## Problem requirements:
For the data below, work out how many lines include the string "replaceAll" and report only the number.

*** Information given ***

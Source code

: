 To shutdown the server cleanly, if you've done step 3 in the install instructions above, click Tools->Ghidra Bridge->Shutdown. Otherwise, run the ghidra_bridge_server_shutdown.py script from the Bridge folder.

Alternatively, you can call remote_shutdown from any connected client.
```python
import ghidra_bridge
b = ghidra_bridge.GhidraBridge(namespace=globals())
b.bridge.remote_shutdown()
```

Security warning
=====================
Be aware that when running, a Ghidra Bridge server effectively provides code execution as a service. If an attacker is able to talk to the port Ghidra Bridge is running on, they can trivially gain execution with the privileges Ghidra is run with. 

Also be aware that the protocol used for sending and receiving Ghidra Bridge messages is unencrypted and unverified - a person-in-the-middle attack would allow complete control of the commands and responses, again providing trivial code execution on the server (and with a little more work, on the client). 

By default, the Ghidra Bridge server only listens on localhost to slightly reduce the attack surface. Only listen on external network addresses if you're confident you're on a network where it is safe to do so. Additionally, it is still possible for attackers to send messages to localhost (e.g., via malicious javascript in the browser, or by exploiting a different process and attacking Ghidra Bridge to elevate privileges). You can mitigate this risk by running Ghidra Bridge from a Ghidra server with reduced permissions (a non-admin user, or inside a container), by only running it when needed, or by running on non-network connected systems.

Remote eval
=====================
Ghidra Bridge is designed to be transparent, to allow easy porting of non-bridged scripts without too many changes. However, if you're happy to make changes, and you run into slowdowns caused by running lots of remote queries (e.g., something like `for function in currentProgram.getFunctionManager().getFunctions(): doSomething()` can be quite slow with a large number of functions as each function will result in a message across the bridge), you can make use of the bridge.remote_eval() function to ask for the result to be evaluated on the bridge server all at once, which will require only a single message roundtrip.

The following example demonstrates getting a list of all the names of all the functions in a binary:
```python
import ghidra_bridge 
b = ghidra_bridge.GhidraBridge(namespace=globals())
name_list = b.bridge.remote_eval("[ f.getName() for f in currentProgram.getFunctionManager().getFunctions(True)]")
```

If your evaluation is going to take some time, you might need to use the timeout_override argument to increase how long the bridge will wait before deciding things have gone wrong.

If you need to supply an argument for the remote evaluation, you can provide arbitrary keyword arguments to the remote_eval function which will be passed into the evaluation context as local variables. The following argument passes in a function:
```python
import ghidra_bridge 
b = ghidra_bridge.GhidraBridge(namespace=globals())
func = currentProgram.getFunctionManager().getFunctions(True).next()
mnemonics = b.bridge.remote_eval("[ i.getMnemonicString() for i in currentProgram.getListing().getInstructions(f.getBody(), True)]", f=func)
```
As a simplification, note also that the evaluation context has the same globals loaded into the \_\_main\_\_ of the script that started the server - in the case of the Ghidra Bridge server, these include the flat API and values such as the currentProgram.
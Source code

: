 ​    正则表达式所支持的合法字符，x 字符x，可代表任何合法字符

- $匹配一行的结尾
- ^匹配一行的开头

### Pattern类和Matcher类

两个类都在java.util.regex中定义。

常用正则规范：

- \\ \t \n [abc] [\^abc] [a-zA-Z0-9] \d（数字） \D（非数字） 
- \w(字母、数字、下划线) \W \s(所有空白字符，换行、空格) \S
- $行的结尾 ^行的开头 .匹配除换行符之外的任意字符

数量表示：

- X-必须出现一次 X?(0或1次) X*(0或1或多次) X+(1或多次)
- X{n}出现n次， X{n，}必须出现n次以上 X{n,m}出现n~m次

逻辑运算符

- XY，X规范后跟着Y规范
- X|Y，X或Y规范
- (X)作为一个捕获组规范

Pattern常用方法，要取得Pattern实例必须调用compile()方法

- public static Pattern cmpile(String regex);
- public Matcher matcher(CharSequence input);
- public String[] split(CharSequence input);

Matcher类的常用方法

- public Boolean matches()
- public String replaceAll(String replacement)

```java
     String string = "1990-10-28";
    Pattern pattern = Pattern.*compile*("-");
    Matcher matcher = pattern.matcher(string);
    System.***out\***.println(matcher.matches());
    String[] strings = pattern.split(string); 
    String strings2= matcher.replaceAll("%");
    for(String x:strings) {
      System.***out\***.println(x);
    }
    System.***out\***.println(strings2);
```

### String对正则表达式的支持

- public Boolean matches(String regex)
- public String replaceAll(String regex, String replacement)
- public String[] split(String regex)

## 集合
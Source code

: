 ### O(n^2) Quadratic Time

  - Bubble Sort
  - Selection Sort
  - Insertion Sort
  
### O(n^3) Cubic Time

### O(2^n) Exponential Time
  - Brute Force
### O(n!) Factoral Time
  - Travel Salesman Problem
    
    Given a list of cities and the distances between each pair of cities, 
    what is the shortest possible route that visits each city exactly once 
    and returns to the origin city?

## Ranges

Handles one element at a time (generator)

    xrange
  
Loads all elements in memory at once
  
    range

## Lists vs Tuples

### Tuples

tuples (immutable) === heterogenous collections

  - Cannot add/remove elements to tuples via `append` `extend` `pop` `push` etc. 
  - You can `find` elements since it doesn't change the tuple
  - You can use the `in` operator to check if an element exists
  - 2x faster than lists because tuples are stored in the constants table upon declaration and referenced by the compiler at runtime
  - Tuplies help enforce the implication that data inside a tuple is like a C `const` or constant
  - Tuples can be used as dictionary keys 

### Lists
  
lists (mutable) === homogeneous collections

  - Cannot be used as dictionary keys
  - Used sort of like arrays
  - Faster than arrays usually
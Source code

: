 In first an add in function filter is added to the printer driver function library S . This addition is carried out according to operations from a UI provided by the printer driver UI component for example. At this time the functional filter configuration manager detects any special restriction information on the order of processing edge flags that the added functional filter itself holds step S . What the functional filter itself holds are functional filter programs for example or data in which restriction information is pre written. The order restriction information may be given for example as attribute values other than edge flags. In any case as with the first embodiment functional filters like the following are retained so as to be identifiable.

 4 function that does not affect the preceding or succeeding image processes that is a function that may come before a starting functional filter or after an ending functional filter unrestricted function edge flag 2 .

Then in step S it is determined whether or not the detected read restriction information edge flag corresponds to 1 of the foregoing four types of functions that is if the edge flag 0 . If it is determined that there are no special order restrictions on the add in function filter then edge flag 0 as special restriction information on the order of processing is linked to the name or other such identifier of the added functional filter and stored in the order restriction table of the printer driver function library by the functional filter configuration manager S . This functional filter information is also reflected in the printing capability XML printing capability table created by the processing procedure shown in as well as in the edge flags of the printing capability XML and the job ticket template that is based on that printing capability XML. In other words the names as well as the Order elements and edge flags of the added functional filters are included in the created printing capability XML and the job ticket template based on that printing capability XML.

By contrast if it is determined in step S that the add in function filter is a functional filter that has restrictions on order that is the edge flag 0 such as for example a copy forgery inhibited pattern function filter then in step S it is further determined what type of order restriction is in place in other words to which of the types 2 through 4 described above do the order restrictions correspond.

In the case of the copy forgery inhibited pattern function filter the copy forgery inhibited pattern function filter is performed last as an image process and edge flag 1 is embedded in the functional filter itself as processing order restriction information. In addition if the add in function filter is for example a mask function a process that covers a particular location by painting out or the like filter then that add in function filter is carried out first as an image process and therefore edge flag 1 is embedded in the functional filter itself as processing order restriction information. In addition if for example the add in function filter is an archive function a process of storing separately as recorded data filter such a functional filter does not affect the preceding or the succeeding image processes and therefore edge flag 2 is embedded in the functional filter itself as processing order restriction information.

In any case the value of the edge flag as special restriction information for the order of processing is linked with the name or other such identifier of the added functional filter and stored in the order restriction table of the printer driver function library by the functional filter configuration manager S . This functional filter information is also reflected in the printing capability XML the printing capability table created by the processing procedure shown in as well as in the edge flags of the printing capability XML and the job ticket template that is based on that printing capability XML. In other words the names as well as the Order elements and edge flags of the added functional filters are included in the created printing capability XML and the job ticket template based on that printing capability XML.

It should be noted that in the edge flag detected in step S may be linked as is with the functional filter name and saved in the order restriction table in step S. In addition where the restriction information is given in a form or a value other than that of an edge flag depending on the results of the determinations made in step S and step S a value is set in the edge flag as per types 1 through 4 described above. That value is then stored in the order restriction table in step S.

***

## Answer to this task:
3